[[ DATA EXTRACT, beginning ]]

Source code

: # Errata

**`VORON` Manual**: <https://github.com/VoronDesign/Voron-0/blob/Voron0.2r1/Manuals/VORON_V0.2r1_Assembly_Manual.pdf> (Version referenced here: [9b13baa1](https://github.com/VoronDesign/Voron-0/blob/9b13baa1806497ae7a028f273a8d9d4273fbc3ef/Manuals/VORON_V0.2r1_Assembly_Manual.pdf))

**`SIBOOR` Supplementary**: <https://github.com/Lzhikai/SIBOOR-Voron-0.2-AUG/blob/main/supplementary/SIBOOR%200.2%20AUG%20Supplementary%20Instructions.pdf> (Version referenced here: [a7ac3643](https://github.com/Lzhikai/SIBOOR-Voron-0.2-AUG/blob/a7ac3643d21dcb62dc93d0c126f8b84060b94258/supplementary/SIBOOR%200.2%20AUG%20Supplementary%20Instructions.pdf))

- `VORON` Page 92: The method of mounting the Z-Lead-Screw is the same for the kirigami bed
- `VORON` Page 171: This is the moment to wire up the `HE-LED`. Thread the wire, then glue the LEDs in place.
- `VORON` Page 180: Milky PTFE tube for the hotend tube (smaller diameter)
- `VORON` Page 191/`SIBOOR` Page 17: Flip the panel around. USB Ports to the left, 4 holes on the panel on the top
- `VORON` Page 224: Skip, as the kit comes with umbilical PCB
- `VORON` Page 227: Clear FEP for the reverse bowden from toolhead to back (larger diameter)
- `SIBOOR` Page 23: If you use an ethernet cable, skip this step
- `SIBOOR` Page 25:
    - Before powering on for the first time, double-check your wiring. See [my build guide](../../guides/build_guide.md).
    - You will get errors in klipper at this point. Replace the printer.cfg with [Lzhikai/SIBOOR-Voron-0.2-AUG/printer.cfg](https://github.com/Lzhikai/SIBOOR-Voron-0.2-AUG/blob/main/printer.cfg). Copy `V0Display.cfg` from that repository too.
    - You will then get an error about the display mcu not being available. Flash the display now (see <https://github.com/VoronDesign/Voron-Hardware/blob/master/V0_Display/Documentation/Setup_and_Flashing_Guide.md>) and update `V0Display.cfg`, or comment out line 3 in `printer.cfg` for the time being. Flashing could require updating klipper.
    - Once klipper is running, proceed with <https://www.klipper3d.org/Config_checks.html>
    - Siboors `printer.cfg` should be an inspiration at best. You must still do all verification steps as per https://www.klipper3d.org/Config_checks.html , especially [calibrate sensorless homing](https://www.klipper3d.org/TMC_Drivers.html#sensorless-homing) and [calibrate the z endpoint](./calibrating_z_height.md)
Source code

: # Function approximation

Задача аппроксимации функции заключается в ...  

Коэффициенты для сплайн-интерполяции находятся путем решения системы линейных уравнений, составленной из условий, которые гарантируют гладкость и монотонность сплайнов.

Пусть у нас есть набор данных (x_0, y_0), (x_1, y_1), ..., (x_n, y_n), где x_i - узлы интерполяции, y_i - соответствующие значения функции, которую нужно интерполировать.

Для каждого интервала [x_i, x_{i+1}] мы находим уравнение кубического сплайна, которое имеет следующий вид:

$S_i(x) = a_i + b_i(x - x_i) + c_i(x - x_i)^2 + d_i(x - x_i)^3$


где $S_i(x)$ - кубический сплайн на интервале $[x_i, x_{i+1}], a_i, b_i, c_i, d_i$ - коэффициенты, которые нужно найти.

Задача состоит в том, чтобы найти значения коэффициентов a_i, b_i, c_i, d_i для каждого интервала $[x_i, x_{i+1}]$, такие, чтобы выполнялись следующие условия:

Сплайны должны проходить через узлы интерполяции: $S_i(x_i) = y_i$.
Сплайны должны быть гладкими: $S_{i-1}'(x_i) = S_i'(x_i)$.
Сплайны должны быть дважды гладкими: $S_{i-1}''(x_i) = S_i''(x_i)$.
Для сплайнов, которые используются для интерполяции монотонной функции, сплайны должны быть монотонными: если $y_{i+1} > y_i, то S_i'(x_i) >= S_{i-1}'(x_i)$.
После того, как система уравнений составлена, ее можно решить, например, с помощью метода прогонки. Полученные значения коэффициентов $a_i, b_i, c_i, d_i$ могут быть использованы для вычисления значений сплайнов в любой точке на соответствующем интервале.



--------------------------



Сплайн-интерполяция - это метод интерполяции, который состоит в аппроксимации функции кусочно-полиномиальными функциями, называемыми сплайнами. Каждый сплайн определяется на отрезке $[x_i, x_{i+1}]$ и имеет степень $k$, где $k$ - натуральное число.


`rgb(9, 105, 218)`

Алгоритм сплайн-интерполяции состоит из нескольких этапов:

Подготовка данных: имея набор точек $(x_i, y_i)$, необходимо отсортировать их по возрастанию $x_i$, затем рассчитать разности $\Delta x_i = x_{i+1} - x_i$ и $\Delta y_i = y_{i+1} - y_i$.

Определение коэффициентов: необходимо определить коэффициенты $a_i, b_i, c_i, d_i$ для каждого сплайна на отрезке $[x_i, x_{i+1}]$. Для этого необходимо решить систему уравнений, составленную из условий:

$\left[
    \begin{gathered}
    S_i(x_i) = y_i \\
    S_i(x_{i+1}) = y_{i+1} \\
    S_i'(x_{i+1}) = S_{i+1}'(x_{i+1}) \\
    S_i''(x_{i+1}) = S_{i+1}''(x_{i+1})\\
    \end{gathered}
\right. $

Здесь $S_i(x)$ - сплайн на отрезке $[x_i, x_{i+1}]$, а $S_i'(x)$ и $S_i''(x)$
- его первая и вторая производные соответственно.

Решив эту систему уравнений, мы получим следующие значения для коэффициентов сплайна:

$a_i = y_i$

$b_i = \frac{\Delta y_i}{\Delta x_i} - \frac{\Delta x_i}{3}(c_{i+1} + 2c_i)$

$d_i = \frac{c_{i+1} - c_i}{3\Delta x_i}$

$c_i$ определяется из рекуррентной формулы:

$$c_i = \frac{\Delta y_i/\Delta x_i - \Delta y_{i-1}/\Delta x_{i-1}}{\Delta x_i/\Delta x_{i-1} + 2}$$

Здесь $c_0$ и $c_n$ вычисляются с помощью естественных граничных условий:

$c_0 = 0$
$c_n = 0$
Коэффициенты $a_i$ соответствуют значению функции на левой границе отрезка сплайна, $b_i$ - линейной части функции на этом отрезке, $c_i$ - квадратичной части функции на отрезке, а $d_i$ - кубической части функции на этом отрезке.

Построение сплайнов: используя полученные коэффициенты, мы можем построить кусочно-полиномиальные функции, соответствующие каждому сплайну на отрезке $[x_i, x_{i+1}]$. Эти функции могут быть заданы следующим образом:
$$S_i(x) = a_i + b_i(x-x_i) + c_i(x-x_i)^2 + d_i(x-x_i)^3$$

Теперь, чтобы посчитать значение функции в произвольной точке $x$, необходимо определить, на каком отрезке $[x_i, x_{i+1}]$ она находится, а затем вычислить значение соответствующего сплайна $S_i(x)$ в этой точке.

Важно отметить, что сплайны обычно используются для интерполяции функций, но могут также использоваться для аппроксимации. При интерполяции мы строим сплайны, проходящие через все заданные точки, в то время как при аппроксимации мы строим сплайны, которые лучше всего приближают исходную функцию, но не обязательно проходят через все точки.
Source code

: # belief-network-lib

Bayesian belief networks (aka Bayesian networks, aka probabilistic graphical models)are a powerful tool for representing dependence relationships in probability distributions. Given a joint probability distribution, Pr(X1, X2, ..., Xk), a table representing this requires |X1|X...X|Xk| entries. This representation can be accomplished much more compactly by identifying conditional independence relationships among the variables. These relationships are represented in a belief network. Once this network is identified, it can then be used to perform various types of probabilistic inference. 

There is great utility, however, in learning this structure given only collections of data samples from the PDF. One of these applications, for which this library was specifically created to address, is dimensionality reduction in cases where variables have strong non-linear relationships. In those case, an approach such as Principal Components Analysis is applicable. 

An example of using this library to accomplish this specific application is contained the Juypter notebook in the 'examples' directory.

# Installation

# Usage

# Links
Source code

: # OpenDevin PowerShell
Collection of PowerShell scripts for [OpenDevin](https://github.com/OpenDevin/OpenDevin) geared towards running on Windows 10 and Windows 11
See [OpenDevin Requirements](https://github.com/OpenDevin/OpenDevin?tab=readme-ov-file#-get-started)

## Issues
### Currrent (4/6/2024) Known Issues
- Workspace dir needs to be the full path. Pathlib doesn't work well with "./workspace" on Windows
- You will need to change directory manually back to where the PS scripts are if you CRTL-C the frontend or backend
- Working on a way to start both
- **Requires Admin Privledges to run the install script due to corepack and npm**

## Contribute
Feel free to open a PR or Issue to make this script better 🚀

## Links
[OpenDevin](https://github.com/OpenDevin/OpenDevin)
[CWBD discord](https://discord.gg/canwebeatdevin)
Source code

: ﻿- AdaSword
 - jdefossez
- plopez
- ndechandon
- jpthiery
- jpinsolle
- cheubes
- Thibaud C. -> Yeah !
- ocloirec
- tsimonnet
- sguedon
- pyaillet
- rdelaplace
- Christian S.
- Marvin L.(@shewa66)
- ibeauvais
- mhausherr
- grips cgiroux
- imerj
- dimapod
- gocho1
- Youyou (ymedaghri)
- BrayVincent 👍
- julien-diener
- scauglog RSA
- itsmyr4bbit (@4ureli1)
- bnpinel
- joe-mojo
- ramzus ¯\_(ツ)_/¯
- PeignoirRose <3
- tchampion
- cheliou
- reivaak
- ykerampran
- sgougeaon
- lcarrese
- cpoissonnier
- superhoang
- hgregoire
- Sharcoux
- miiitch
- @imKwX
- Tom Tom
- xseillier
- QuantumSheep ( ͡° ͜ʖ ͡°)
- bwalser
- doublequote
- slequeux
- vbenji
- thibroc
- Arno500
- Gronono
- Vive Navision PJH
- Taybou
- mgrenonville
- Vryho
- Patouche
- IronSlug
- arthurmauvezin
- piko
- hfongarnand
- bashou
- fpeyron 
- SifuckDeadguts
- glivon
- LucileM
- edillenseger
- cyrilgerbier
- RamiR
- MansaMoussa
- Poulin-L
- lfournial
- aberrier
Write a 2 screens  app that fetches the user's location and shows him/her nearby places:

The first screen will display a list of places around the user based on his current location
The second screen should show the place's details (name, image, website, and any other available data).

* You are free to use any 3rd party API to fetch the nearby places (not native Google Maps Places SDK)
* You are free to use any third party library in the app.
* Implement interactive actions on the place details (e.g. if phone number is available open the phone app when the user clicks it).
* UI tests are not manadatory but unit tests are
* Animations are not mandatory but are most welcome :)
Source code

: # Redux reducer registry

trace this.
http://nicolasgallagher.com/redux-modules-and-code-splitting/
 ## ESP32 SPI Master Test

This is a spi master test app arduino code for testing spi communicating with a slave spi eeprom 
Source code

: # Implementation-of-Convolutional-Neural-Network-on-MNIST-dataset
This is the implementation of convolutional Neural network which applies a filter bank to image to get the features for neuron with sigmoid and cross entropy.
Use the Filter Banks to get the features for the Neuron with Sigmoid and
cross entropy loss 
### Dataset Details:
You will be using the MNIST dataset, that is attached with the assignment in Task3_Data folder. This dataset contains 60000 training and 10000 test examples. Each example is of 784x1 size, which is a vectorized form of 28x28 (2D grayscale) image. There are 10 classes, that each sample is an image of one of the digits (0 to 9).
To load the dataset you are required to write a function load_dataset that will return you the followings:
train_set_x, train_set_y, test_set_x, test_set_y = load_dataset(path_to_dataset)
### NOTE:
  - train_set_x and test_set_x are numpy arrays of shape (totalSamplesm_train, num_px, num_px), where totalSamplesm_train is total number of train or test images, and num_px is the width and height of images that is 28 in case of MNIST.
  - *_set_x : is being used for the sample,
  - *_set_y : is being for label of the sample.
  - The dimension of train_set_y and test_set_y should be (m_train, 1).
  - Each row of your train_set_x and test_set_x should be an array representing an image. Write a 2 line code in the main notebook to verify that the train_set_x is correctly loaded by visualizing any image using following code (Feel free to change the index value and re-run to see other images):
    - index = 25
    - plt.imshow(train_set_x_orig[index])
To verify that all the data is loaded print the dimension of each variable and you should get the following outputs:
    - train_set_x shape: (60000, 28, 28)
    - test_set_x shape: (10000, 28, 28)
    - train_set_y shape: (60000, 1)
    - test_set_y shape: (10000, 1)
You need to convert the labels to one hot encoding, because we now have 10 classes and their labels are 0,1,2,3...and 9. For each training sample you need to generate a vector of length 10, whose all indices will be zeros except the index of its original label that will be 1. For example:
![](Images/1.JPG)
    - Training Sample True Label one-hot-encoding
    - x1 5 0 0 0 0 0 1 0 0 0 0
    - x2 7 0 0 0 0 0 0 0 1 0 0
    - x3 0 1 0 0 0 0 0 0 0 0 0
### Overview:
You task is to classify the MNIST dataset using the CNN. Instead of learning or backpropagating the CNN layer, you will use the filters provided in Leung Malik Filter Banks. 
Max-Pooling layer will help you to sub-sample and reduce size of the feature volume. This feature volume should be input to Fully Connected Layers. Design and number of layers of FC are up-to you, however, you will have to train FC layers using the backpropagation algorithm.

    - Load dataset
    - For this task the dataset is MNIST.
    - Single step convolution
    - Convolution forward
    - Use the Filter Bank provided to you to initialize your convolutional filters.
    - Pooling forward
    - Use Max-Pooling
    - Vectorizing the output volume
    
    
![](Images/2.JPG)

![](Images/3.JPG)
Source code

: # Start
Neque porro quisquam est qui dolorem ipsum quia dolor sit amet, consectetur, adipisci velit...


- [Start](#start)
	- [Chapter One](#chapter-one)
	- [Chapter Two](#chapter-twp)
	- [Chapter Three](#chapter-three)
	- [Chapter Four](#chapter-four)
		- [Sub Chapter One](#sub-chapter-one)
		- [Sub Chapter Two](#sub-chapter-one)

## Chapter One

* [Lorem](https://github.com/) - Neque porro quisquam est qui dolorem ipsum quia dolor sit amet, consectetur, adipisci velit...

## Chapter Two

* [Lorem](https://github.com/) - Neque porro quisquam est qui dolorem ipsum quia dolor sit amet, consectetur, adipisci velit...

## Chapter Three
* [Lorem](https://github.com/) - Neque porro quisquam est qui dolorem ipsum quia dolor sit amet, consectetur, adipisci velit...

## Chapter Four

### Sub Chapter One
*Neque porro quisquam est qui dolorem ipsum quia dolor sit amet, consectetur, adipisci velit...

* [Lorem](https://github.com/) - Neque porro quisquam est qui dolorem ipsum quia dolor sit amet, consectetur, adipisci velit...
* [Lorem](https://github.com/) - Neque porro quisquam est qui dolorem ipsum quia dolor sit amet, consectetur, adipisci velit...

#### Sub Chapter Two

[[ DATA EXTRACT, end ]]

**WORK REQUIRED:**
What are the lines, exactly as written above, from the line with "- lfournial" to the line with "The first screen", both included? Output only those.

**COMPLETED TASK:**
- lfournial
- aberrier
Write a 2 screens  app that fetches the user's location and shows him/her nearby places:

The first screen will display a list of places around the user based on his current location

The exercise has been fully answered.